For the first time in 18 months, director confidence has fallen, according to the AICD’s Director Sentiment Index. Despite the fall over the last six months, directors are optimistic about the health of the Australian economy at present and the overall sentiment remains in positive territory.

    The Australian Institute of Company Directors’ bi-annual Director Sentiment Index is the only indicator measuring the opinions and future intentions of directors on a range of issues including the economy, government policy and governance regulations.

    This 2nd Half 2018 Index reveals that while directors are generally confident about the current state of the Australian and global economies, they are much less optimistic about the outlook for economies over the year ahead.

    AICD Managing Director & CEO Angus Armour FAICD said that the DSI highlighted a number of areas of concern for directors. “At home there’s also increasing pessimism around Canberra’s impact on business, with 54% saying the federal government’s performance has a negative effect on their business decision making and 79% perceiving a negative effect on consumer confidence.”

    He noted directors are conscious that they need to drive change to enhance public trust in institutions. Over 80% of directors support stronger penalties for misconduct, and 56% support an increase in funding for regulators.

    Sustainability and long-term growth prospects are the main issues keeping directors awake at night, followed by business reputation in the community and corporate culture.

    Directors also nominate less focus on short-termism and fostering innovation as the measures most needed to boost productivity. Their desire for more innovation has increased substantially in this wave of the Index. For the first time, our members have nominated climate change as the number one issue they want the Federal Government to address in the long-term.

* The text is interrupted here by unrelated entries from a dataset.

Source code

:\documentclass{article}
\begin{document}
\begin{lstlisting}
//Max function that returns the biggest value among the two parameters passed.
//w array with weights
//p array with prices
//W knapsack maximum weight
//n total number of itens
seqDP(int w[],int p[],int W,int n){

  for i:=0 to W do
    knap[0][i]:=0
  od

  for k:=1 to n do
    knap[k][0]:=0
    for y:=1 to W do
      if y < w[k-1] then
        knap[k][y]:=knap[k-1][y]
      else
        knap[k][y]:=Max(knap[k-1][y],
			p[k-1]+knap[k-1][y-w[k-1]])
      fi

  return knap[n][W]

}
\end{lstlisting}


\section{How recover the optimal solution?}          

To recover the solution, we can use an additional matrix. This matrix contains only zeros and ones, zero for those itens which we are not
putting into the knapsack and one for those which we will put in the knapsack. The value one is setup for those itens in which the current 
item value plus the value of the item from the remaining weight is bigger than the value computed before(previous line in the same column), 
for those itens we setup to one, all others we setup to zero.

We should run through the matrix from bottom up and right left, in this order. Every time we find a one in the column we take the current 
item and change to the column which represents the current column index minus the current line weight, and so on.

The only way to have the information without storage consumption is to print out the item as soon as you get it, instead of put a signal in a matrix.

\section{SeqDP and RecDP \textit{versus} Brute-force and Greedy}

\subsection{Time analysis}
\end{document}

    Other key findings from the AICD Director Sentiment Index 2nd Half 2018:

    • 84% of directors rate the current quality of public policy debate in Australia as poor.
    • 69% of directors say there is a risk-averse decision making culture on Australian boards. Of those, 28% believe the primary driver is a focus on compliance over performance, followed by pressure from shareholders for short-term returns (21%).
    • Energy policy, tax reform and infrastructure are the top priorities for the federal government to address in the short-term.